How design works: the bigger picture

I once visited a small but beautiful exhibition in Stockholm, about Finnish furniture design. It also showed a lot about the life and work of the great Eero Saarinen. You can find interesting stories, designs and videos about his oeuvre online. There is no doubt that he was a brilliant architect and furniture designer during his short professional life. In this exhibition you could see, touch and feel some of his most famous furniture designs. You could relax in the original tulip chair. Or dream away in the comfortable globe chair designed by the other Eero (Aarnio). Oh yeah.

I was very struck by a quote (Eliel Saarinen) on the wall of the gallery:

“Always design a thing by considering it in its next larger context – a chair in a room, a room in a house, a house in an environment, an environment in a city plan.”

This advice is so crucial in our (over)designed contemporary society. It’s easier than ever to create products and services to a fast schedule, in a limited quantity, produced locally, for a local market. Interesting times! But this also means we have a lot of products and services that aren’t so carefully designed, and, very often, don’t consider the environment in which they are operating or being used.
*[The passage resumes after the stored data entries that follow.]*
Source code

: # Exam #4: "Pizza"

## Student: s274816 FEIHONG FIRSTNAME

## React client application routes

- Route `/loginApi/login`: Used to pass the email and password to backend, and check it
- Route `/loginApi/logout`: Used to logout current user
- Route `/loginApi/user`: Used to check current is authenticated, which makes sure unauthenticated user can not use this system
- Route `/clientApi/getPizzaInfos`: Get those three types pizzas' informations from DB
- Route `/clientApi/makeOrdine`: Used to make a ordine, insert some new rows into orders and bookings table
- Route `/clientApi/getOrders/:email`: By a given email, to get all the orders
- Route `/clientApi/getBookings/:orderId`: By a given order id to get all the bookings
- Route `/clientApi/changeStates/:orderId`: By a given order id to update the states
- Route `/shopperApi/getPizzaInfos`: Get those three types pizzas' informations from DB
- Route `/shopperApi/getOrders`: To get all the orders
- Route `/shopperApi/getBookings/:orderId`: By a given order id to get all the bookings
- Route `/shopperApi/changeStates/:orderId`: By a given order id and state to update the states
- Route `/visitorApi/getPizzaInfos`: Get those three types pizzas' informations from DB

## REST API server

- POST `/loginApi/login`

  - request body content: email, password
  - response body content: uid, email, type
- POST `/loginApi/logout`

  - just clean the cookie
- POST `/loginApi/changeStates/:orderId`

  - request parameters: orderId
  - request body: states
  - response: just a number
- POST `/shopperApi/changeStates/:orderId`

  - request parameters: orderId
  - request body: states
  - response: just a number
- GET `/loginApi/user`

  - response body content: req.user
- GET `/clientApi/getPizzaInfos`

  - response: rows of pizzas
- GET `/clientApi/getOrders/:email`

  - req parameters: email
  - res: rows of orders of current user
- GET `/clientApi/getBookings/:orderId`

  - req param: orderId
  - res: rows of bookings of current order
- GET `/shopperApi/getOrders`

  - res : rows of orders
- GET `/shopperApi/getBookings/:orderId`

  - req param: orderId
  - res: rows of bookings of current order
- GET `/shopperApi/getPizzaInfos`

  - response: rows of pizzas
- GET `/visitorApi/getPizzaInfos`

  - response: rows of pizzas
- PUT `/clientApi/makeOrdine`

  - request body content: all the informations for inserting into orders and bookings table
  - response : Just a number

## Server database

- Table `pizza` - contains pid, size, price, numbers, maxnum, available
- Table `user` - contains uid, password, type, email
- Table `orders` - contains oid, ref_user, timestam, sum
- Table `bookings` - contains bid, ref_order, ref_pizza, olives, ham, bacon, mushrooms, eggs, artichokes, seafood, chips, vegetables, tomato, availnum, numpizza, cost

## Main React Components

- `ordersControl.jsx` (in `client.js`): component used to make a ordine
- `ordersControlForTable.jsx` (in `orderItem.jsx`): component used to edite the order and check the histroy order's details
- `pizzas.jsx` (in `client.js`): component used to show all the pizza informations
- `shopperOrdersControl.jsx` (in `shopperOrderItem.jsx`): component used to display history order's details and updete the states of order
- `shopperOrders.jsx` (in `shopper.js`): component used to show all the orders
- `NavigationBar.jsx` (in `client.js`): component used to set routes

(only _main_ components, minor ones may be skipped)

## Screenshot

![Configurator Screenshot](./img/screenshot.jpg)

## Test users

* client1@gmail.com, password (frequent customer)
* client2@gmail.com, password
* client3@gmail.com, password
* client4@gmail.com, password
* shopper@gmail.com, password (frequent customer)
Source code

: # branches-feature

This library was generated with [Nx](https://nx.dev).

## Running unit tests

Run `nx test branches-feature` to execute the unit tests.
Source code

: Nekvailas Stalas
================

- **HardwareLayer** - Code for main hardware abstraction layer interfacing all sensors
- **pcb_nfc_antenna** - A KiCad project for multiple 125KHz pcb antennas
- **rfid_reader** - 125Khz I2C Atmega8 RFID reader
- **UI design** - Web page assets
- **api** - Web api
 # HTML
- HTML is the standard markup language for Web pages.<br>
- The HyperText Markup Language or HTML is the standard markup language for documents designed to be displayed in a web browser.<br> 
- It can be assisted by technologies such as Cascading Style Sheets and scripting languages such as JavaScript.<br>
This can be a real problem, because it affects the performance of the design, the behaviour of the user and the design’s global reception. A good design can be seen as a bad design just because of the wider environment in which it’s used. This is a plea for thorough observation of the user in all his or her domains, so you are fully aware of the habits, the favourites, the rituals, the environment … of your potential group of users.

The_Bigger_Picture_2 (2)_LowresWhen we focus a design job purely on product-service specifications, we risk losing vital information about the time, place and situation in which it will be used, and the environment and collaboration with all those other designed products and services – that’s the bigger picture. (Industrial) designers are not creating lone islands of well-functioning beauty.

Universal design is an unachievable dream. However globally interconnected we are, it doesn’t follow that it’s easy to reach and design for each and every one of us.

On the contrary, it only takes a few clicks to reveal all the big and small differences between people. Design for a large (well-researched) group of people is possible, of course. But for this we must go further down the interesting road of user-centred design.

That will always lead to design work that satisfies its consumers.